After an initial drop when restraints began in 2012, spending has climbed gradually. For the sixth straight year, no team exceeded its signing bonus pool by more than 5 percent — the level that triggers the loss of a first-round draft pick the following June.

Spending dropped from $234 million in 2011 to $223 million in 2012, the first year in which teams were assigned signing bonus pools. The total fell to $221 million in 2013, and then climbed to $224 million in 2014, $249 million in 2015 and $269 million in 2016, according to figures compiled by Major League Baseball.

Twenty-one of the 30 teams exceeded their signing bonus pools, including five who went exactly 5 percent over: Atlanta, the Los Angeles Dodgers, Milwaukee, Tampa Bay and Toronto. 

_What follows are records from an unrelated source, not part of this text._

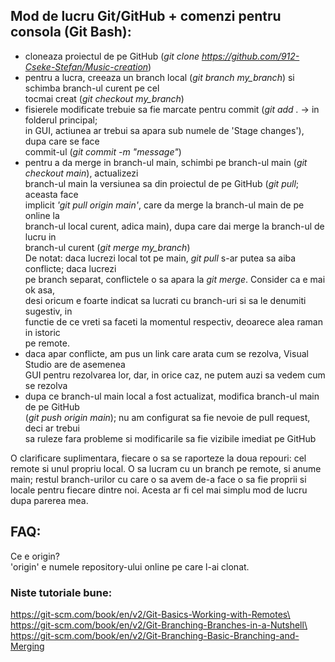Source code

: ## Mod de lucru Git/GitHub + comenzi pentru consola (Git Bash):

- cloneaza proiectul de pe GitHub (*git clone https://github.com/912-Cseke-Stefan/Music-creation*)
- pentru a lucra, creeaza un branch local (*git branch my_branch*) si schimba branch-ul curent pe cel \
         tocmai creat (*git checkout my_branch*)
- fisierele modificate trebuie sa fie marcate pentru commit (*git add .* -> in folderul principal; \
         in GUI, actiunea ar trebui sa apara sub numele de 'Stage changes'), dupa care se face \
         commit-ul (*git commit -m "message"*)
- pentru a da merge in branch-ul main, schimbi pe branch-ul main (*git checkout main*), actualizezi \
         branch-ul main la versiunea sa din proiectul de pe GitHub (*git pull*; aceasta face \
         implicit *'git pull origin main'*, care da merge la branch-ul main de pe online la \
         branch-ul local curent, adica main), dupa care dai merge la branch-ul de lucru in \
         branch-ul curent (*git merge my_branch*) \
    De notat: daca lucrezi local tot pe main, *git pull* s-ar putea sa aiba conflicte; daca lucrezi \
            pe branch separat, conflictele o sa apara la *git merge*. Consider ca e mai ok asa, \
            desi oricum e foarte indicat sa lucrati cu branch-uri si sa le denumiti sugestiv, in \
            functie de ce vreti sa faceti la momentul respectiv, deoarece alea raman in istoric \
            pe remote.
- daca apar conflicte, am pus un link care arata cum se rezolva, Visual Studio are de asemenea \
         GUI pentru rezolvarea lor, dar, in orice caz, ne putem auzi sa vedem cum se rezolva
- dupa ce branch-ul main local a fost actualizat, modifica branch-ul main de pe GitHub \
         (*git push origin main*); nu am configurat sa fie nevoie de pull request, deci ar trebui \
         sa ruleze fara probleme si modificarile sa fie vizibile imediat pe GitHub

O clarificare suplimentara, fiecare o sa se raporteze la doua repouri: cel remote si unul propriu 
local. O sa lucram cu un branch pe remote, si anume main; restul branch-urilor cu care o sa avem 
de-a face o sa fie proprii si locale pentru fiecare dintre noi. Acesta ar fi cel mai simplu mod 
de lucru dupa parerea mea.

## FAQ:

Ce e origin? \
'origin' e numele repository-ului online pe care l-ai clonat.

### Niste tutoriale bune:
https://git-scm.com/book/en/v2/Git-Basics-Working-with-Remotes\
https://git-scm.com/book/en/v2/Git-Branching-Branches-in-a-Nutshell\
https://git-scm.com/book/en/v2/Git-Branching-Basic-Branching-and-Merging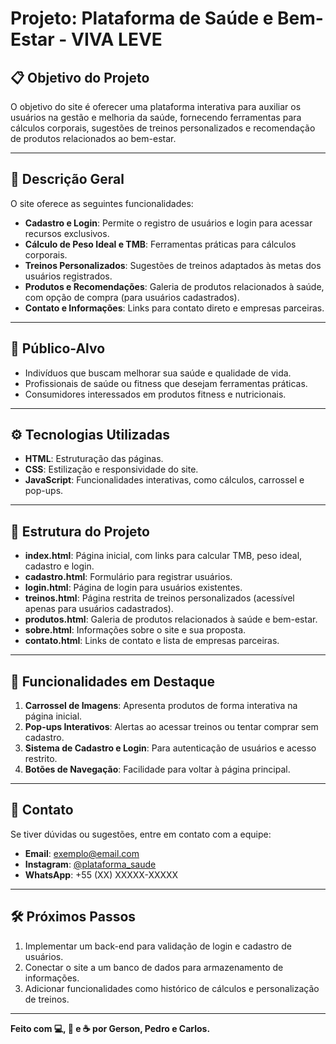 # Projeto: Plataforma de Saúde e Bem-Estar - VIVA LEVE

## 📋 Objetivo do Projeto  
O objetivo do site é oferecer uma plataforma interativa para auxiliar os usuários na gestão e melhoria da saúde, fornecendo ferramentas para cálculos corporais, sugestões de treinos personalizados e recomendação de produtos relacionados ao bem-estar.

---

## 📝 Descrição Geral  
O site oferece as seguintes funcionalidades:  
- **Cadastro e Login**: Permite o registro de usuários e login para acessar recursos exclusivos.  
- **Cálculo de Peso Ideal e TMB**: Ferramentas práticas para cálculos corporais.  
- **Treinos Personalizados**: Sugestões de treinos adaptados às metas dos usuários registrados.  
- **Produtos e Recomendações**: Galeria de produtos relacionados à saúde, com opção de compra (para usuários cadastrados).  
- **Contato e Informações**: Links para contato direto e empresas parceiras.

---

## 👥 Público-Alvo  
- Indivíduos que buscam melhorar sua saúde e qualidade de vida.  
- Profissionais de saúde ou fitness que desejam ferramentas práticas.  
- Consumidores interessados em produtos fitness e nutricionais.

---

## ⚙️ Tecnologias Utilizadas  
- **HTML**: Estruturação das páginas.  
- **CSS**: Estilização e responsividade do site.  
- **JavaScript**: Funcionalidades interativas, como cálculos, carrossel e pop-ups.  

---

## 📂 Estrutura do Projeto  
- **index.html**: Página inicial, com links para calcular TMB, peso ideal, cadastro e login.  
- **cadastro.html**: Formulário para registrar usuários.  
- **login.html**: Página de login para usuários existentes.  
- **treinos.html**: Página restrita de treinos personalizados (acessível apenas para usuários cadastrados).  
- **produtos.html**: Galeria de produtos relacionados à saúde e bem-estar.  
- **sobre.html**: Informações sobre o site e sua proposta.  
- **contato.html**: Links de contato e lista de empresas parceiras.

---

## 🚀 Funcionalidades em Destaque  
1. **Carrossel de Imagens**: Apresenta produtos de forma interativa na página inicial.  
2. **Pop-ups Interativos**: Alertas ao acessar treinos ou tentar comprar sem cadastro.  
3. **Sistema de Cadastro e Login**: Para autenticação de usuários e acesso restrito.  
4. **Botões de Navegação**: Facilidade para voltar à página principal.

---

## 📧 Contato  
Se tiver dúvidas ou sugestões, entre em contato com a equipe:  
- **Email**: exemplo@email.com  
- **Instagram**: [@plataforma_saude](https://instagram.com/plataforma_saude)  
- **WhatsApp**: +55 (XX) XXXXX-XXXXX  

---

## 🛠 Próximos Passos  
1. Implementar um back-end para validação de login e cadastro de usuários.  
2. Conectar o site a um banco de dados para armazenamento de informações.  
3. Adicionar funcionalidades como histórico de cálculos e personalização de treinos.

---

**Feito com 💻, 🎨 e ☕ por Gerson, Pedro e Carlos.**  
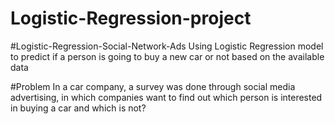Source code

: # Logistic-Regression-project
#Logistic-Regression-Social-Network-Ads
Using Logistic Regression model to predict if a person is going to buy a new car or not based on the available data

#Problem
In a car company, a survey was done through social media advertising, in which companies want to find out which person is interested in buying a car and which is not?

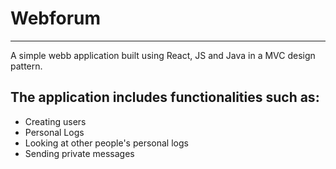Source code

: # Webforum
***
A simple webb application built using React, JS and Java in a MVC design pattern.
## The application includes functionalities such as: 
* Creating users
* Personal Logs
* Looking at other people's personal logs
* Sending private messages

Clubs incurred $5,046,000 in tax, led by Oakland ($407,325), Milwaukee ($390,900), Tampa Bay ($389,400), San Diego ($386,775) and Atlanta ($368,175).

Baseball's labor contract assigns a slot value to all picks in the first 10 rounds, with the amount increasing each year at the rate industry revenue grew in the most recent calendar year.

A team's pool is the total of its slots. For this year's draft, which starts Monday, the top pick is assigned $8,096,300 and the 30th selection of the first round is $2,275,800.

If a team fails to sign a player, the amount of that slot is deducted from its pool. For the 11th through 40th rounds, the amounts of bonuses exceeding $125,000 per pick are added to a team's total for calculating the tax.

Detroit picks first, followed by San Francisco, Philadelphia and the Chicago White Sox. Waukesha's Jarred Kelenic is projected to be a first round pick this year.